* **Work required**
Repeat the whole listing. Keep it exact.

* **Extracted information**
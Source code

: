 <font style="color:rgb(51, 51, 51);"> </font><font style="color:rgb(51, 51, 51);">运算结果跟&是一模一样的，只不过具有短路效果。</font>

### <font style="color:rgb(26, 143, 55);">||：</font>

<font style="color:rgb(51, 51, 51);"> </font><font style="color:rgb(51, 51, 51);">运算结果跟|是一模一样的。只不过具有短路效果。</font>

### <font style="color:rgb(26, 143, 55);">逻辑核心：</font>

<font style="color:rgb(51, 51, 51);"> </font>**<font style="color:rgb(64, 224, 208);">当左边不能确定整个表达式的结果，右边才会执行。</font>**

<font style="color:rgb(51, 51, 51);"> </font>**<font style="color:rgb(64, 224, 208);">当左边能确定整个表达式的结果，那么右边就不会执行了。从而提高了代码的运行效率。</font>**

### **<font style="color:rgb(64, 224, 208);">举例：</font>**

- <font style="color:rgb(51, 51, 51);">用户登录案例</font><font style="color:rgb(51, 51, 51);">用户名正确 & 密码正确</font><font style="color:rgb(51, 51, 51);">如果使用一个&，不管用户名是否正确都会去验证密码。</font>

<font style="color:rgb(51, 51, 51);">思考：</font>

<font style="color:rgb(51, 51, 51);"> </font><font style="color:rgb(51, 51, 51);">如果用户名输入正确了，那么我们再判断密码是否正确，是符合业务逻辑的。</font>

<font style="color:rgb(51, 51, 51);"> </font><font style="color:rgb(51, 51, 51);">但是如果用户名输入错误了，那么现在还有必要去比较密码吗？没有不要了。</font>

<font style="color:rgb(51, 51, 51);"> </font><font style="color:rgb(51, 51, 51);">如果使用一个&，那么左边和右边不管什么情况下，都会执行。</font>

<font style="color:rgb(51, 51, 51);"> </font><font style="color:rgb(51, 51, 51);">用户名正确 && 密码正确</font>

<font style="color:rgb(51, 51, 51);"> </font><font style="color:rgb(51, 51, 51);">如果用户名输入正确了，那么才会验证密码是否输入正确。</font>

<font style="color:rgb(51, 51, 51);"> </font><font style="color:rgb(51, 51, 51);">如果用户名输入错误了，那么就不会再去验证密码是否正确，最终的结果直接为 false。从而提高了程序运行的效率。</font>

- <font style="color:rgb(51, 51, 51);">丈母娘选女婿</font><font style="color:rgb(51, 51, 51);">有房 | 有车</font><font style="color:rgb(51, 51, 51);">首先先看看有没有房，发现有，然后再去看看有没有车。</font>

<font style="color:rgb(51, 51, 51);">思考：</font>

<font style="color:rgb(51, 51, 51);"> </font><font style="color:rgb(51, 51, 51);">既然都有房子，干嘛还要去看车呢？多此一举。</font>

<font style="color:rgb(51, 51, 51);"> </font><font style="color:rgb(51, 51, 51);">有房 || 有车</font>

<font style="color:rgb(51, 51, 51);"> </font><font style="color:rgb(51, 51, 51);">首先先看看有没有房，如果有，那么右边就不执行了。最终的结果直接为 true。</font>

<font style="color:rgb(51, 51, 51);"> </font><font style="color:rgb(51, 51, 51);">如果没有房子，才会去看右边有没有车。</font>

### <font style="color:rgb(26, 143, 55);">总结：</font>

* **Written response**
Source code

: <font style="color:rgb(51, 51, 51);"> </font><font style="color:rgb(51, 51, 51);">运算结果跟&是一模一样的，只不过具有短路效果。</font>

### <font style="color:rgb(26, 143, 55);">||：</font>

<font style="color:rgb(51, 51, 51);"> </font><font style="color:rgb(51, 51, 51);">运算结果跟|是一模一样的。只不过具有短路效果。</font>

### <font style="color:rgb(26, 143, 55);">逻辑核心：</font>

<font style="color:rgb(51, 51, 51);"> </font>**<font style="color:rgb(64, 224, 208);">当左边不能确定整个表达式的结果，右边才会执行。</font>**

<font style="color:rgb(51, 51, 51);"> </font>**<font style="color:rgb(64, 224, 208);">当左边能确定整个表达式的结果，那么右边就不会执行了。从而提高了代码的运行效率。</font>**

### **<font style="color:rgb(64, 224, 208);">举例：</font>**

- <font style="color:rgb(51, 51, 51);">用户登录案例</font><font style="color:rgb(51, 51, 51);">用户名正确 & 密码正确</font><font style="color:rgb(51, 51, 51);">如果使用一个&，不管用户名是否正确都会去验证密码。</font>

<font style="color:rgb(51, 51, 51);">思考：</font>

<font style="color:rgb(51, 51, 51);"> </font><font style="color:rgb(51, 51, 51);">如果用户名输入正确了，那么我们再判断密码是否正确，是符合业务逻辑的。</font>

<font style="color:rgb(51, 51, 51);"> </font><font style="color:rgb(51, 51, 51);">但是如果用户名输入错误了，那么现在还有必要去比较密码吗？没有不要了。</font>

<font style="color:rgb(51, 51, 51);"> </font><font style="color:rgb(51, 51, 51);">如果使用一个&，那么左边和右边不管什么情况下，都会执行。</font>

<font style="color:rgb(51, 51, 51);"> </font><font style="color:rgb(51, 51, 51);">用户名正确 && 密码正确</font>

<font style="color:rgb(51, 51, 51);"> </font><font style="color:rgb(51, 51, 51);">如果用户名输入正确了，那么才会验证密码是否输入正确。</font>

<font style="color:rgb(51, 51, 51);"> </font><font style="color:rgb(51, 51, 51);">如果用户名输入错误了，那么就不会再去验证密码是否正确，最终的结果直接为 false。从而提高了程序运行的效率。</font>

- <font style="color:rgb(51, 51, 51);">丈母娘选女婿</font><font style="color:rgb(51, 51, 51);">有房 | 有车</font><font style="color:rgb(51, 51, 51);">首先先看看有没有房，发现有，然后再去看看有没有车。</font>

<font style="color:rgb(51, 51, 51);">思考：</font>

<font style="color:rgb(51, 51, 51);"> </font><font style="color:rgb(51, 51, 51);">既然都有房子，干嘛还要去看车呢？多此一举。</font>

<font style="color:rgb(51, 51, 51);"> </font><font style="color:rgb(51, 51, 51);">有房 || 有车</font>

<font style="color:rgb(51, 51, 51);"> </font><font style="color:rgb(51, 51, 51);">首先先看看有没有房，如果有，那么右边就不执行了。最终的结果直接为 true。</font>

<font style="color:rgb(51, 51, 51);"> </font><font style="color:rgb(51, 51, 51);">如果没有房子，才会去看右边有没有车。</font>

### <font style="color:rgb(26, 143, 55);">总结：</font>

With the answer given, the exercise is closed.